Mike has the Greek for you purists and elitists.
The Sophoclean sentiment, however, is quite false. For a view with a much better chance of being true, see Radix Omnium Malorum.
Radix Omnium Malorum
One often hears that money is the root of all evil. But this cannot be true, since money is an abstract form of wealth, wealth is a good thing, and the root of all evil cannot be something good. Perhaps it is the love of money that is supposed to be the root of all evil. But this too is false. Given that money is a good thing, a certain love or desire for its acquisition and preservation is right and proper. To fail to value money would be as foolish as to fail to value physical health. Well then, is it the inordinate love of money that is the root of all evil? Not even this is true. For there are evils whose root is not the inordinate love of money. The most we can truly say is that the inordinate love of money is the root of some evils.

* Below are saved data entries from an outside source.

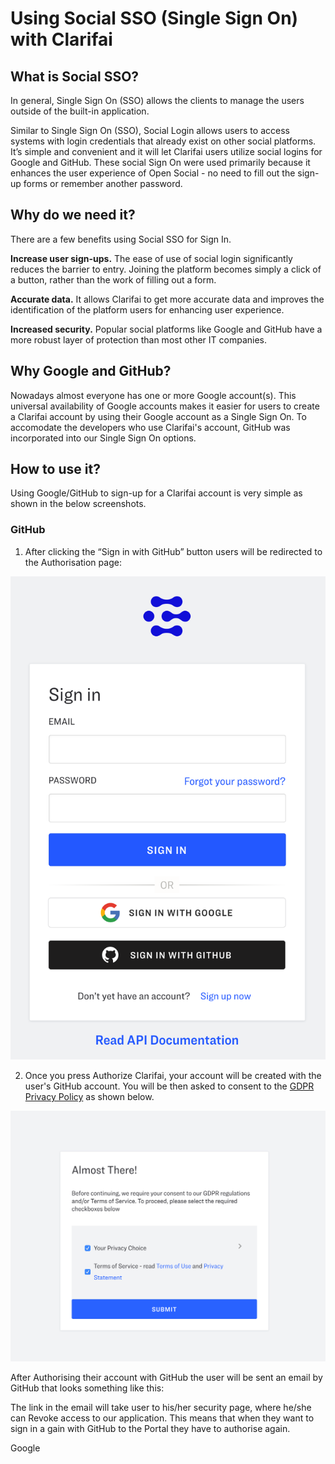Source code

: # Using Social SSO (Single Sign On) with Clarifai

## What is Social SSO?

In general, Single Sign On (SSO) allows the clients to manage the users outside of the built-in application. 

Similar to Single Sign On (SSO), Social Login allows users to access systems with login credentials that already exist on other social platforms. It’s simple and convenient and it will let Clarifai users utilize social logins for Google and GitHub. These social Sign On were used primarily because it enhances the user experience of Open Social - no need to fill out the sign-up forms or remember another password. 


## Why do we need it?

There are a few benefits using Social SSO for Sign In.

**Increase user sign-ups.** The ease of use of social login significantly reduces the barrier to entry. Joining the platform becomes simply a click of a button, rather than the work of filling out a form.

**Accurate data.** It allows Clarifai to get more accurate data and improves the identification of the platform users for enhancing user experience. 

**Increased security.** Popular social platforms like Google and GitHub have a more robust layer of protection than most other IT companies. 


## Why Google and GitHub? 

Nowadays almost everyone has one or more Google account(s). This universal availability of Google accounts makes it easier for users to create a Clarifai account by using their Google account as a Single Sign On. To accomodate the developers who use Clarifai's account, GitHub was incorporated into our Single Sign On options. 


## How to use it?

Using Google/GitHub to sign-up for a Clarifai account is very simple as shown in the below screenshots.


### GitHub
1. After clicking the “Sign in with GitHub” button users will be redirected to the Authorisation page:

![sign-on](../../images/sso-options.png)


2. Once you press Authorize Clarifai, your account will be created with the user's GitHub account. You will be then asked to consent to the [GDPR Privacy Policy](https://www.clarifai.com/privacy-policy) as shown below.

![Confirmation of GDPR](../../images/confirmation.png)


After Authorising their account with GitHub the user will be sent an email by GitHub that looks something like this:


The link in the email will take user to his/her security page, where he/she can Revoke access to our application. This means that when they want to sign in a gain with GitHub to the Portal they have to authorise again.



Google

Visualize Using Your Turn Signals
This is one of my favorite bumper stickers, and not just because there are all too many motorists clogging the roads who seem unacquainted with the function of turn signals. The sticker is a parody of ‘Visualize World Peace’ (‘Visualize Whirled Peas’). Visualizing something as nebulous and utopian as world peace is about as pointless as the sort of visualizing going on in John Lennon’s silly ditty, “Imagine.”
If you want to improve the world, try visualizing some concrete action that it is in your power to perform such as letting a motorist enter your lane. Better, visualize an entire day in which you gratuitously offend no one in word or deed. Then take the next step: visualize an entire day in which you gratuitously offend no one in word or deed, and entertain no negative thoughts to boot. In the end, there is only one person over whose behavior you have any real control, namely, yourself. So if you are serious about improving the world, you can start with that guy. If you desire peace in the world, begin by making war against your lower self.
I am not saying that this is sufficient for world peace, but it may well be necessary.